Wednesday, 7 March 2012

EU wants quotas for women in boardrooms

The EU is planning a directive to enforce quotas of women in boardrooms.

The EU Justice Minister, Viviane Reding, says:
It’s no secret that in countries where there are legal quotas, the figures have grown substantially.

In countries without obligatory quotas, progress is slow. I think we’re slowly running out of patience everywhere in Europe. I am not a fanatic about quotas ... but I like the results quotas bring out.
Of course the number of women in boardrooms increases when you pass a law forcing companies to have minimum numbers of women on their boards - it would be illegal not to.  The question is: has it actually improved the performance of the company or is success only measured in the level of compliance with someone's ideology?

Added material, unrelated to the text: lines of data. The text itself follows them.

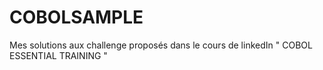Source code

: # COBOLSAMPLE

Mes solutions aux challenge proposés dans le cours de linkedIn " COBOL ESSENTIAL TRAINING "
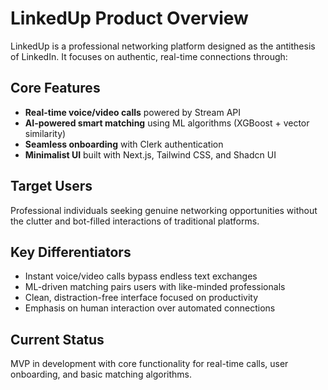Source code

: # LinkedUp Product Overview

LinkedUp is a professional networking platform designed as the antithesis of LinkedIn. It focuses on authentic, real-time connections through:

## Core Features

- **Real-time voice/video calls** powered by Stream API
- **AI-powered smart matching** using ML algorithms (XGBoost + vector similarity)
- **Seamless onboarding** with Clerk authentication
- **Minimalist UI** built with Next.js, Tailwind CSS, and Shadcn UI

## Target Users

Professional individuals seeking genuine networking opportunities without the clutter and bot-filled interactions of traditional platforms.

## Key Differentiators

- Instant voice/video calls bypass endless text exchanges
- ML-driven matching pairs users with like-minded professionals
- Clean, distraction-free interface focused on productivity
- Emphasis on human interaction over automated connections

## Current Status

MVP in development with core functionality for real-time calls, user onboarding, and basic matching algorithms.
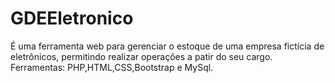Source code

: # GDEEletronico
É uma ferramenta web para gerenciar o estoque de uma empresa fictícia de eletrônicos, permitindo realizar operações a patir do seu cargo. Ferramentas: PHP,HTML,CSS,Bootstrap e MySql. 
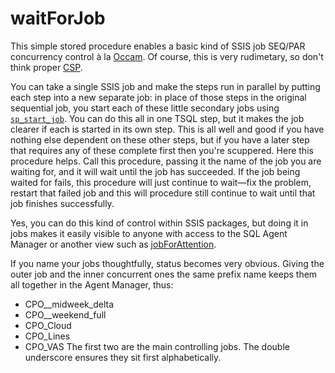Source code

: # waitForJob

This simple stored procedure enables a basic kind of SSIS job SEQ/PAR concurrency control à la [Occam](https://en.wikipedia.org/wiki/Occam_(programming_language)).  Of course, this is very rudimetary, so don't think proper [CSP](https://en.wikipedia.org/wiki/Communicating_sequential_processes).

You can take a single SSIS job and make the steps run in parallel by putting each step into a new separate job: in place of those steps in the original sequential job, you start each of these little secondary jobs using [`sp_start_job`](https://docs.microsoft.com/en-us/sql/relational-databases/system-stored-procedures/sp-start-job-transact-sql?view=sql-server-ver15).  You can do this all in one TSQL step, but it makes the job clearer if each is started in its own step.  This is all well and good if you have nothing else dependent on these other steps, but if you have a later step that requires any of these complete first then you're scuppered.  Here this procedure helps. Call this procedure, passing it the name of the job you are waiting for, and it will wait until the job has succeeded.  If the job being waited for fails, this procedure will just continue to wait—fix the problem, restart that failed job and this will procedure still continue to wait until that job finishes successfully.

Yes, you can do this kind of control within SSIS packages, but doing it in jobs makes it easily visible to anyone with access to the SQL Agent Manager or another view such as [jobForAttention](https://github.com/iywsdrdiy/jobsForAttention).

If you name your jobs thoughtfully, status becomes very obvious.  Giving the outer job and the inner concurrent ones the same prefix name keeps them all together in the Agent Manager, thus:
+ CPO__midweek_delta
+ CPO__weekend_full
+ CPO_Cloud
+ CPO_Lines
+ CPO_VAS
The first two are the main controlling jobs.  The double underscore ensures they sit first alphabetically.
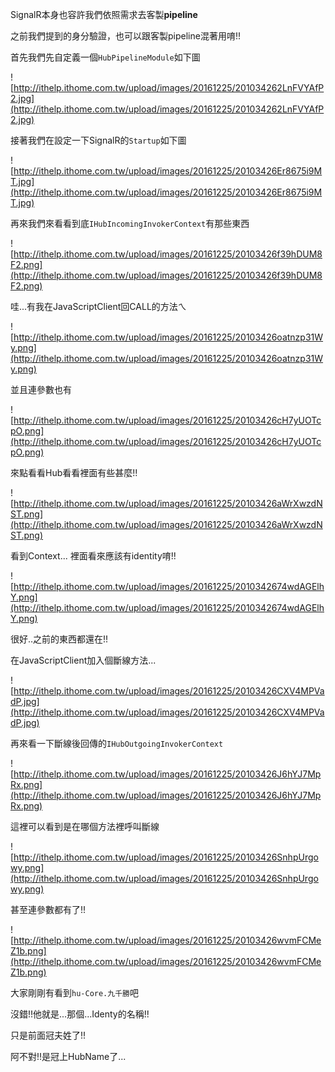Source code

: SignalR本身也容許我們依照需求去客製**pipeline**

之前我們提到的身分驗證，也可以跟客製pipeline混著用唷!!

首先我們先自定義一個`HubPipelineModule`如下圖


![http://ithelp.ithome.com.tw/upload/images/20161225/201034262LnFVYAfP2.jpg](http://ithelp.ithome.com.tw/upload/images/20161225/201034262LnFVYAfP2.jpg)



接著我們在設定一下SignalR的`Startup`如下圖

![http://ithelp.ithome.com.tw/upload/images/20161225/20103426Er8675i9MT.jpg](http://ithelp.ithome.com.tw/upload/images/20161225/20103426Er8675i9MT.jpg)



再來我們來看看到底`IHubIncomingInvokerContext`有那些東西


![http://ithelp.ithome.com.tw/upload/images/20161225/20103426f39hDUM8F2.png](http://ithelp.ithome.com.tw/upload/images/20161225/20103426f39hDUM8F2.png)



哇...有我在JavaScriptClient回CALL的方法ㄟ


![http://ithelp.ithome.com.tw/upload/images/20161225/20103426oatnzp31Wy.png](http://ithelp.ithome.com.tw/upload/images/20161225/20103426oatnzp31Wy.png)



並且連參數也有


![http://ithelp.ithome.com.tw/upload/images/20161225/20103426cH7yUOTcpO.png](http://ithelp.ithome.com.tw/upload/images/20161225/20103426cH7yUOTcpO.png)



來點看看Hub看看裡面有些甚麼!!


![http://ithelp.ithome.com.tw/upload/images/20161225/20103426aWrXwzdNST.png](http://ithelp.ithome.com.tw/upload/images/20161225/20103426aWrXwzdNST.png)



看到Context... 裡面看來應該有identity唷!!


![http://ithelp.ithome.com.tw/upload/images/20161225/2010342674wdAGElhY.png](http://ithelp.ithome.com.tw/upload/images/20161225/2010342674wdAGElhY.png)



很好..之前的東西都還在!!

在JavaScriptClient加入個斷線方法...


![http://ithelp.ithome.com.tw/upload/images/20161225/20103426CXV4MPVadP.jpg](http://ithelp.ithome.com.tw/upload/images/20161225/20103426CXV4MPVadP.jpg)



再來看一下斷線後回傳的`IHubOutgoingInvokerContext`


![http://ithelp.ithome.com.tw/upload/images/20161225/20103426J6hYJ7MpRx.png](http://ithelp.ithome.com.tw/upload/images/20161225/20103426J6hYJ7MpRx.png)



這裡可以看到是在哪個方法裡呼叫斷線


![http://ithelp.ithome.com.tw/upload/images/20161225/20103426SnhpUrgowy.png](http://ithelp.ithome.com.tw/upload/images/20161225/20103426SnhpUrgowy.png)



甚至連參數都有了!!


![http://ithelp.ithome.com.tw/upload/images/20161225/20103426wvmFCMeZ1b.png](http://ithelp.ithome.com.tw/upload/images/20161225/20103426wvmFCMeZ1b.png)



大家剛剛有看到`hu-Core.九千勝`吧

沒錯!!他就是...那個...Identy的名稱!!

只是前面冠夫姓了!!

阿不對!!是冠上HubName了...
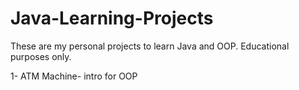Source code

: # Java-Learning-Projects
These are my personal projects to learn Java and OOP. Educational purposes only.

1- ATM Machine- intro for OOP 
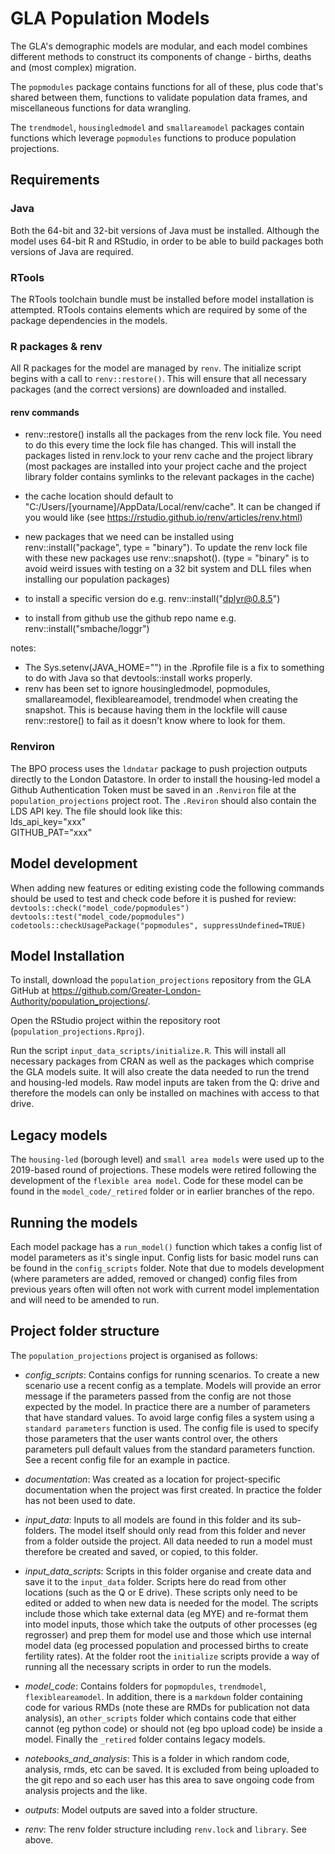 # GLA Population Models

The GLA's demographic models are modular, and each model combines different methods to construct its components of change - births, deaths and (most complex) migration.

The `popmodules` package contains functions for all of these, plus code that's shared between them, functions to validate population data frames, and miscellaneous functions for data wrangling.

The `trendmodel`, `housingledmodel` and `smallareamodel` packages contain functions which leverage `popmodules` functions to produce population projections.


## Requirements

### Java
Both the 64-bit and 32-bit versions of Java must be installed. Although the model uses 64-bit R and RStudio, in order to be able to build packages both 
versions of Java are required.

### RTools
The RTools toolchain bundle must be installed before model installation is attempted. RTools contains elements which are required by some of the package dependencies in the models.

### R packages & renv
All R packages for the model are managed by `renv`. The initialize script begins with a call to `renv::restore()`. This will ensure that all necessary packages (and the correct versions) are downloaded and installed.


#### renv commands
- renv::restore() installs all the packages from the renv lock file.  You need to do this every time the lock file has changed.  This will install the packages listed in renv.lock to your renv cache and the project library (most packages are installed into your project cache and the project library folder contains symlinks to the relevant packages in the cache)

- the cache location should default to "C:/Users/[yourname]/AppData/Local/renv/cache".  It can be changed if you would like (see https://rstudio.github.io/renv/articles/renv.html)

- new packages that we need can be installed using renv::install("package", type = "binary").  To update the renv lock file with these new packages use renv::snapshot(). (type = "binary" is to avoid weird issues with testing on a 32 bit system and DLL files when installing our population packages)

- to install a specific version do e.g. renv::install("dplyr@0.8.5")

- to install from github use the github repo name e.g. renv::install("smbache/loggr")

notes:
- The Sys.setenv(JAVA_HOME="") in the .Rprofile file is a fix to something to do with Java so that devtools::install works properly. 
- renv has been set to ignore housingledmodel, popmodules, smallareamodel, flexibleareamodel, trendmodel when creating the snapshot.
This is because having them in the lockfile will cause renv::restore() to fail as it doesn't know where to look for them.


### Renviron
The BPO process uses the `ldndatar` package to push projection outputs directly to the London Datastore. In order to install the housing-led model a Github Authentication Token must be saved in an `.Renviron` file at the `population_projections` project root. The `.Reviron` should also contain the LDS API key. The file should look like this:\
lds_api_key="xxx"\
GITHUB_PAT="xxx"


## Model development

When adding new features or editing existing code the following commands should be used to test and check code before it is pushed for review:\
`devtools::check("model_code/popmodules")`\
`devtools::test("model_code/popmodules")`\
`codetools::checkUsagePackage("popmodules", suppressUndefined=TRUE)`


## Model Installation

To install, download the `population_projections` repository from the GLA GitHub at https://github.com/Greater-London-Authority/population_projections/.

Open the RStudio project within the repository root (`population_projections.Rproj`).

Run the script `input_data_scripts/initialize.R`. This will install all necessary packages from CRAN as well as the packages which comprise the GLA models suite. It will also create the data needed to run the trend and housing-led models. Raw model inputs are taken from the Q: drive and therefore the models can only be installed on machines with access to that drive.

## Legacy models
The `housing-led` (borough level) and `small area models` were used up to the 2019-based round of projections. These models were retired following the development of the `flexible area model`. Code for these model can be found in the `model_code/_retired` folder or in earlier branches of the repo.

## Running the models

Each model package has a `run_model()` function which takes a config list of model parameters as it's single input. Config lists for basic model runs can be found in the `config_scripts` folder. Note that due to models development (where parameters are added, removed or changed) config files from previous years often will often not work with current model implementation and will need to be amended to run.


## Project folder structure

The `population_projections` project is organised as follows:

- *config_scripts*: Contains configs for running scenarios. To create a new scenario use a recent config as a template. Models will provide an error message if the parameters passed from the config are not those expected by the model. In practice there are a number of parameters that have standard values. To avoid large config files a system using a `standard parameters` function is used. The config file is used to specify those parameters that the user wants control over, the others parameters pull default values from the standard parameters function. See a recent config file for an example in pactice.

- *documentation*: Was created as a location for project-specific documentation when the project was first created. In practice the folder has not been used to date.

- *input_data*: Inputs to all models are found in this folder and its sub-folders. The model itself should only read from this folder and never from a folder outside the project. All data needed to run a model must therefore be created and saved, or copied, to this folder.

- *input_data_scripts*: Scripts in this folder organise and create data and save it to the `input_data` folder. Scripts here do read from other locations (such as the Q or E drive). These scripts only need to be edited or added to when new data is needed for the model. The scripts include those which take external data (eg MYE) and re-format them into model inputs, those which take the outputs of other processes (eg regrosser) and prep them for model use and those which use internal model data (eg processed population and processed births to create fertility rates). At the folder root the `initialize` scripts provide a way of running all the necessary scripts in order to run the models.

- *model_code*: Contains folders for `popmopdules`, `trendmodel`, `flexibleareamodel`. In addition, there is a `markdown` folder containing code for various RMDs (note these are RMDs for publication not data analysis), an `other_scripts` folder which contains code that either cannot (eg python code) or should not (eg bpo upload code) be inside a model. Finally the `_retired` folder contains legacy models.
 
- *notebooks_and_analysis*: This is a folder in which random code, analysis, rmds, etc can be saved. It is excluded from being uploaded to the git repo and so each user has this area to save ongoing code from analysis projects and the like.

- *outputs*: Model outputs are saved into a folder structure.

- *renv*: The renv folder structure including `renv.lock` and `library`. See above.
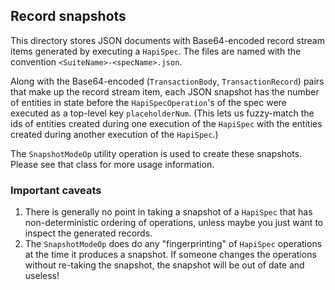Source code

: ## Record snapshots

This directory stores JSON documents with Base64-encoded record stream items generated by executing a
`HapiSpec`. The files are named with the convention `<SuiteName>-<specName>.json`. 

Along with the Base64-encoded (`TransactionBody`, `TransactionRecord`) pairs that make up the record
stream item, each JSON snapshot has the number of entities in state before the `HapiSpecOperation`'s of 
the spec were executed as a top-level key `placeholderNum`. (This lets us fuzzy-match the ids of entities 
created during one execution of the `HapiSpec` with the entities created during another execution of the 
`HapiSpec`.) 

The `SnapshotModeOp` utility operation is used to create these snapshots. Please see that class for more
usage information.

### Important caveats
1. There is generally no point in taking a snapshot of a `HapiSpec` that has non-deterministic ordering of operations, unless maybe you just want to inspect the generated records.
2. The `SnapshotModeOp` does do any "fingerprinting" of `HapiSpec` operations at the time it produces a snapshot. If someone changes the operations without re-taking the snapshot, the snapshot will be out of date and useless!

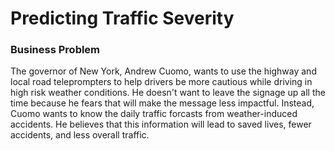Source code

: # Predicting Traffic Severity 

### Business Problem

The governor of New York, Andrew Cuomo, wants to use the highway and local road teleprompters to help drivers be more cautious while driving in high risk weather conditions. He doesn't want to leave the signage up all the time because he fears that will make the message less impactful. Instead, Cuomo wants to know the daily traffic forcasts from weather-induced accidents. He believes that this information will lead to saved lives, fewer accidents, and less overall traffic. 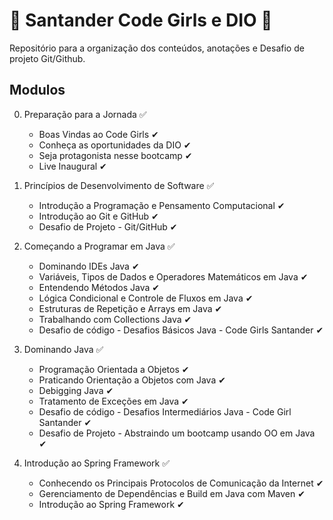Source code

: # 🔴 Santander Code Girls e DIO 🔴
Repositório para a organização dos conteúdos, anotações e Desafio de projeto Git/Github.

## Modulos
0. Preparação para a Jornada ✅
    - Boas Vindas ao Code Girls ✔
    - Conheça as oportunidades da DIO ✔
    - Seja protagonista nesse bootcamp ✔
    - Live Inaugural ✔
    
1.  Princípios de Desenvolvimento de Software ✅
    - Introdução a Programação e Pensamento Computacional ✔
    - Introdução ao Git e GitHub ✔
    - Desafio de Projeto - Git/GitHub ✔
    
2.  Começando a Programar em Java ✅
    - Dominando IDEs Java ✔
    - Variáveis, Tipos de Dados e Operadores Matemáticos em Java ✔
    - Entendendo Métodos Java ✔
    - Lógica Condicional e Controle de Fluxos em Java ✔
    - Estruturas de Repetição e Arrays em Java ✔
    - Trabalhando com Collections Java ✔
    - Desafio de código - Desafios Básicos Java - Code Girls Santander ✔
    
3.  Dominando Java ✅
    - Programação Orientada a Objetos ✔
    - Praticando Orientação a Objetos com Java ✔
    - Debigging Java ✔
    - Tratamento de Exceções em Java ✔
    - Desafio de código - Desafios Intermediários Java - Code Girl Santander ✔
    - Desafio de Projeto - Abstraindo um bootcamp usando OO em Java ✔
    
4.  Introdução ao Spring Framework ✅
    - Conhecendo os Principais Protocolos de Comunicação da Internet ✔
    - Gerenciamento de Dependências e Build em Java com Maven ✔
    - Introdução ao Spring Framework ✔

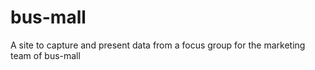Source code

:# bus-mall
A site to capture and present data from a focus group for the marketing team of bus-mall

Without considering any other factors, statistically there should be more women than men in the boardroom in the UK because there are a couple of percent more women than men.  But it isn't just down to demographics, there are a whole load of other factors that affect the number of women in boardrooms or just in business as a whole.

It is only relatively recently that women have gained equal status to men before the law and that society has changed to accept women forging a career instead of staying at home.  Two centuries ago, a woman could be a man's property through slavery and men had a common law right to beat their wives for not doing as they were told.

A century ago, women were housewives and men were workers.  The war changed that and ¾ of a century ago, it was less uncommon for a woman to have a job.  The anti-establishmentarianism and liberalism of the 60s changed the world again and ½ a century ago young women largely did what they wanted on a personal level.  A ¼ of a century ago the likes of Body Shop and Ann Summers bosses, Anita Roddick and Jacqueline Gold, showed the world that women were perfectly capable of running multi-million pound global brands.

Things have come on in leaps and bounds in historical terms but it will take decades - if not centuries - before women are naturally on a level playing field.  If they ever are.  This isn't necessarily a bad thing because it's much better for this level playing field to be a natural thing rather than something created by legislation.  It's much better that people instinctively think women are equally capable and valuable because the thought doesn't occur to them that they wouldn't be, rather than trying to force them to think that way by making laws to tell them they should.

If this law is passed, every woman that's appointed to a board to fill a quota will be left wondering if she is there on merit or to make up the numbers and in a great many cases it'll be the latter.  Is that advancing the cause of equality for women?